J Crohns Colitis. 2011 Feb;5(1):41-7. doi: 10.1016/j.crohns.2010.09.008. Epub 2010 Oct 30.
Patients with inflammatory bowel diseases (IBD) show increased risk for other immune-mediated diseases such as arthritis, ankylosing spondylitis, and some pulmonary diseases. Less is known about the prevalence of other chronic diseases in IBD, and the impact of comorbidity on health-related quality of life (HRQoL).
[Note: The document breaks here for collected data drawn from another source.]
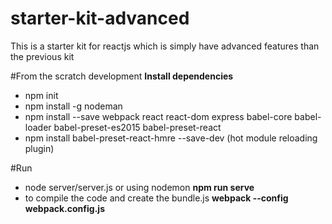 # starter-kit-advanced
This is a starter kit for reactjs which is simply have advanced features than the previous kit

#From the scratch development
**Install dependencies**
- npm init
- npm install -g nodeman
- npm install --save webpack react react-dom express babel-core babel-loader babel-preset-es2015 babel-preset-react
- npm install babel-preset-react-hmre --save-dev (hot module reloading plugin)

#Run
- node server/server.js or using nodemon **npm run serve**
- to compile the code and create the bundle.js **webpack --config webpack.config.js**


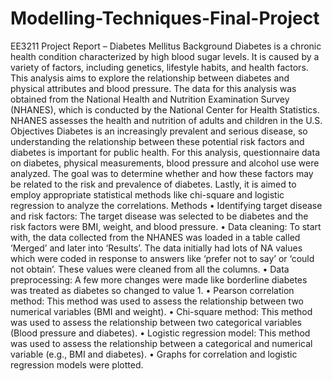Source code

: # Modelling-Techniques-Final-Project

EE3211 Project Report – Diabetes Mellitus
Background
Diabetes is a chronic health condition characterized by high blood sugar levels. It is caused by a variety of 
factors, including genetics, lifestyle habits, and health factors. This analysis aims to explore the 
relationship between diabetes and physical attributes and blood pressure. The data for this analysis was 
obtained from the National Health and Nutrition Examination Survey (NHANES), which is conducted by 
the National Center for Health Statistics. NHANES assesses the health and nutrition of adults and 
children in the U.S.
Objectives
Diabetes is an increasingly prevalent and serious disease, so understanding the relationship between 
these potential risk factors and diabetes is important for public health. For this analysis, questionnaire 
data on diabetes, physical measurements, blood pressure and alcohol use were analyzed. The goal was 
to determine whether and how these factors may be related to the risk and prevalence of diabetes. 
Lastly, it is aimed to employ appropriate statistical methods like chi-square and logistic regression to 
analyze the correlations.
Methods
• Identifying target disease and risk factors: The target disease was selected to be diabetes and 
the risk factors were BMI, weight, and blood pressure.
• Data cleaning: To start with, the data collected from the NHANES was loaded in a table called 
‘Merged’ and later into ‘Results’. The data initially had lots of NA values which were coded in 
response to answers like ‘prefer not to say’ or ‘could not obtain’. These values were cleaned from 
all the columns.
• Data preprocessing: A few more changes were made like borderline diabetes was treated as 
diabetes so changed to value 1.
• Pearson correlation method: This method was used to assess the relationship between two 
numerical variables (BMI and weight).
• Chi-square method: This method was used to assess the relationship between two categorical 
variables (Blood pressure and diabetes).
• Logistic regression model: This method was used to assess the relationship between a 
categorical and numerical variable (e.g., BMI and diabetes).
• Graphs for correlation and logistic regression models were plotted.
The study population comprised 2831 IBD patients recruited from the National Health Insurance register and from a patient-association register. Study subjects completed generic 15D and disease-specific IBDQ questionnaires. The Social Insurance Institution of Finland provided data on other chronic diseases entitling patients to reimbursed medication. For each study subject, two controls, matched for age, sex, and hospital district, were chosen.
A significant increase existed in prevalence of connective tissue diseases, pernicious anemia and asthma. Furthermore, coronary heart disease (CHD) occurred significantly more frequently in IBD patients than in their peers (p=0.004). The difference was, however, more clearly seen in females (p=0.014 versus 0.046 in males). Active and long-lasting IBD were risk factors. Concomitant other chronic diseases appeared to impair HRQoL. Asthma, hypertension and psychological disorders had an especially strong negative impact on HRQoL, as observed with both the generic and disease-specific HRQoL tools.
In addition to many immune-mediated diseases, CHD appeared to be more common in IBD than in control patients, especially in females. The reason is unknown, but chronic inflammation may predispose to atherosclerosis. This finding should encourage more efficacious management of underlying cardiovascular risk factors, and probably also inflammatory activity in IBD.
炎症性肠病(IBD)患者发生关节炎、强直性脊柱炎和某些肺部疾病等其他免疫介导性疾病的风险增加。关于 IBD 患者中其他慢性疾病的患病率以及合并症对健康相关生活质量(HRQoL)的影响,了解较少。
研究人群包括从国家健康保险登记处和患者协会登记处招募的 2831 名 IBD 患者。研究对象完成了通用 15D 和疾病特异性 IBDQ 问卷。芬兰社会保险局提供了可报销药物的其他慢性疾病的数据。为每位研究对象选择了两名年龄、性别和医院病房相匹配的对照者。
结缔组织疾病、恶性贫血和哮喘的患病率显著增加。此外,与同龄人相比,IBD 患者的冠心病(CHD)发生率显著更高(p=0.004)。但是,这种差异在女性中更为明显(p=0.014 对男性中的 0.046)。活动性和持续性 IBD 是危险因素。同时存在其他慢性疾病似乎会损害 HRQoL。哮喘、高血压和心理障碍对 HRQoL 具有特别不利的影响,这两种工具均观察到了这一点。
除了许多免疫介导性疾病外,CHD 在 IBD 患者中似乎比在对照患者中更为常见,尤其是在女性中。原因尚不清楚,但慢性炎症可能易患动脉粥样硬化。这一发现应鼓励更有效地管理潜在的心血管危险因素,可能还包括 IBD 中的炎症活动。